Fiordland National Park is New Zealand’s largest, and so beautiful it almost hurts. We visited only the top teeny little bit, the most touristed, most developed area, and yet the scale of the landscape diminishes the intrusion of humans to the point where we felt we were having a private spiritual experience despite the bus loads of other travelers.
You can drive all the way into the park to where the boat tours begin, about two hours, but our friends had said, “Relax, take the bus” and we’re glad we did. Appreciating the ever-changing perspective of moving through steep mountains on twisty roads requires your full attention and it was wonderful to have someone else do the driving. Our small van stopped often for short walks and photo ops, any one of which would have been reward enough for visiting this special place.
Our tour started early in the morning which meant despite it being Easter Sunday we were able to board an earlier tour boat than the after-lunch one usually filled to capacity with busloads that originate in Queenstown, further away. We were maybe at one quarter capacity, with plenty of space and a quiet group. We also opted for a longer cruise than the standard. Both tours make the same circuit, along one shore of the fjord, kiss the Tasman Sea, turn around and cruise back in along the other shore. We just took longer, stopping periodically to soak in the majesty of the place. I’ll let the photos speak for themselves. Note the kayakers or boats for scale in several photos.
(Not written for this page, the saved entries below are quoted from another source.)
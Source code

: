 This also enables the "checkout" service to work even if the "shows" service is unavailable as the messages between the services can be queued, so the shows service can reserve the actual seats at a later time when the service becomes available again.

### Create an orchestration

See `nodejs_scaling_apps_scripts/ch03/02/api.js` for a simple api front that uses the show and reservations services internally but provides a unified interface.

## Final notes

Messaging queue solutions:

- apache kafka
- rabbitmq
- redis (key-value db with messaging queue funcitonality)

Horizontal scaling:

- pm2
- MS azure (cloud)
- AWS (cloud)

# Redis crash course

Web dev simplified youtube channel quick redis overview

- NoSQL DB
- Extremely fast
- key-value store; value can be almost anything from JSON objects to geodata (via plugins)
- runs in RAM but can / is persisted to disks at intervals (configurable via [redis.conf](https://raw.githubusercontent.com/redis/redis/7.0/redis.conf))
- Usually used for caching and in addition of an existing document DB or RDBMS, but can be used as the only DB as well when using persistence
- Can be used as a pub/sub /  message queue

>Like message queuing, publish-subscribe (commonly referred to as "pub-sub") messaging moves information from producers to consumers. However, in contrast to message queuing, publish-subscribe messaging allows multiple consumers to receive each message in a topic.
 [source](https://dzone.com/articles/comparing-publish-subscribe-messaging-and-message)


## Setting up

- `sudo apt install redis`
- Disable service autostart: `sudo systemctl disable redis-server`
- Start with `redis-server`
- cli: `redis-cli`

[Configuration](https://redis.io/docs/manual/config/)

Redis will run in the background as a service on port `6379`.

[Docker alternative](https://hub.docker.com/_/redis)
After our cruise we still had another two hours of driving through the park with more stops to walk or just breathe in the crisp mountain air and try to fit the scenery into the itty bitty camera lens. That effort was doomed to failure but the experience is burned into our memories and Fiordland earns a spot on our list of most beautiful places alongside Fatu Hiva and Hallstatt.
In the evening we went to the movie theatre in Te Anau and watched a 30-minute film of Fiordland photographed almost entirely from the air, since most of the park is otherwise inaccessible. The scale is nearly unimaginable and the variety of landscapes is breathtaking. The play of light on sea, sky and mountains is constantly changing; you could spend a lifetime here and every day would be different. Sadly though, we must move on.